Dr E. Wesseling

Research profile

Elisabeth Wesseling publishes on the cultural construction of childhood in narrative fiction (children's literature, the novel, film) and science (science based child rearing advice, developmental psychology, anthropology), 1850-2000.

Her current research inquires into narrative models for forging kinship in global adoption. She analyzes the themes, motifs, metaphors and plot-structures that are mobilized by adoption narratives to transform little foreigners into family members and Western couples into parents. This project deals with different narrative genres, i.e. life writing (adoptive parents' diaries, memoirs, autobiographies and blogs), (children's) fiction about and for adoptees, and film.
It aspires towards three  aims:
a It develops comparative cultural perspectives on global adoption. Most studies take their bearings from the social sciences, most notably from developmental psychology. There have been relatively few contributions from the humanities, but for the noteworthy exception of the USA, the number one adopting country in the world, where a flourishing research industry has sprung up around American cultural practices of global adoption.  However, the results of these studies do not directly apply to European receiving countries, because of the substantial cultural differences between the two continents. This is one of the first projects to embark on the comparative analysis of American and European adoption narratives (UK, the Netherlands, Spain).
b. It  wants to contribute to literary anthropology by extending and deepening our insight into the uses of fiction in the construction of familial identities, also drawing upon new historicist insights into the relations between fictional texts and social contexts (literary texts as performances of “cultural work”) and upon theories of life writing that reflect upon the permeable boundary between fictional and non-fictional story-telling.
c. It wants to enrich the ethical deliberation of global adoption.
Stakeholders in global adoption are goverend by deeply ingrained, implicit cultural assumptions about childhood, parenthood, and orphanhood. Narrative analysis of adoption stories may unearth these tacit, deep assumptions,  making them available for articulate ethical deliberation. 

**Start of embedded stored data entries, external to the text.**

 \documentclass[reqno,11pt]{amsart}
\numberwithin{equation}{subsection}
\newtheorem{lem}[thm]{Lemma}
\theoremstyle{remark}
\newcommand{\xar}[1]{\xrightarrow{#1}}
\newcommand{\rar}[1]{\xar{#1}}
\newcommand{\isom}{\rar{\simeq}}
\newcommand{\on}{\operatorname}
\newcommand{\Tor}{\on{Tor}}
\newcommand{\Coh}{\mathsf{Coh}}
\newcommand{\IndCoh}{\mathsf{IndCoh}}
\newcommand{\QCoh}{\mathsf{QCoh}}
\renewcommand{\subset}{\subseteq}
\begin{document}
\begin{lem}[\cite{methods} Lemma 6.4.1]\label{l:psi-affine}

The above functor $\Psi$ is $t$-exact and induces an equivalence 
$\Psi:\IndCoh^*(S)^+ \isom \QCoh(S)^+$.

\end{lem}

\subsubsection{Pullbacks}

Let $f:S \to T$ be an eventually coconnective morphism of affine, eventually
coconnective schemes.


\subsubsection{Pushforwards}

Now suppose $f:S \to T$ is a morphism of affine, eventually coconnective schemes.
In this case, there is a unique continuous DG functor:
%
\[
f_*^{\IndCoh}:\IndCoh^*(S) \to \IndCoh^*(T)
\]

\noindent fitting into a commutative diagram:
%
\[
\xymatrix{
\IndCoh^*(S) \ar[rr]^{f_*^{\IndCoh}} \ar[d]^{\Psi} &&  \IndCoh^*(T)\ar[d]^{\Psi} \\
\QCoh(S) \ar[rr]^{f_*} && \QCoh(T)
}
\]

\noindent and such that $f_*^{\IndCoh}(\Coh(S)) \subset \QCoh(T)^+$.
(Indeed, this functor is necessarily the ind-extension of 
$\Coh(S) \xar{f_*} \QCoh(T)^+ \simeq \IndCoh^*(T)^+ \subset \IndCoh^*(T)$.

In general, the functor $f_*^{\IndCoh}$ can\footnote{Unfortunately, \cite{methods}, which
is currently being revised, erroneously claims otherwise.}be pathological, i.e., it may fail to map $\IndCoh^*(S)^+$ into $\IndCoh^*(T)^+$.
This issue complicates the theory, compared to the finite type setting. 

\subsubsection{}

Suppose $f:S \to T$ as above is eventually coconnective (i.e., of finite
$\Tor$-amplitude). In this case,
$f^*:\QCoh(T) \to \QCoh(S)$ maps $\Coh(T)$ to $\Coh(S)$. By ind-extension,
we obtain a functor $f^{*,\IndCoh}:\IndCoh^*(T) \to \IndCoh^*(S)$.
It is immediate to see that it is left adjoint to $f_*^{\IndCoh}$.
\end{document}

Elisabeth Wesseling directs the international network PLACIM: Platform for a Cultural history of Children's Media and the research program Emergent Cultural Literacy: Assimilating Children's Literature, both of which are externally funded by the National Endowment for the Humanities of the Dutch Science Foundation (NWO).  She is the director of the Centre for Gender and Diversity, a research initiative of the Faculty of Arts and Social Sciences.
She is the congress convenor of the 21st Biennual Conference of the International Research Society for Children's Literature (IRSCL) and a board member of the IRSCL. Besides the IRSCL, she is a member of the following learned societies:
- International Society for Cultural History (ISCH)
- International Society for the History of Childhood (ISHC)
- Society for Literature, Science, and Art (SLSA)
- Vlaams-Nederlandse Werkgroep Onderzoekers Jeugdliteratuur

Research projects

Elisabeth Wesseling has supervised two Phd projects:
- Agnes Andeweg, Griezelig gewoon: Het gotieke in de Nederlandse literatuur (Manifestations of the Gothic in Contemporary Dutch Literature)
- Josje Weusten, Pressured to Enjoy: Articulating the 'Dark' Sides of Parenthood in Contemporary Dutch Literature

Ongoing Phd projects:
- Constance Sommerey, Ongoing Recapitulation: Ramifications Recapitulation Theory in German Culture, 1850-1950
- Inge Verouden, Subproject 3 (Children's Narratives) of the research program Emergent Cultural Literacy.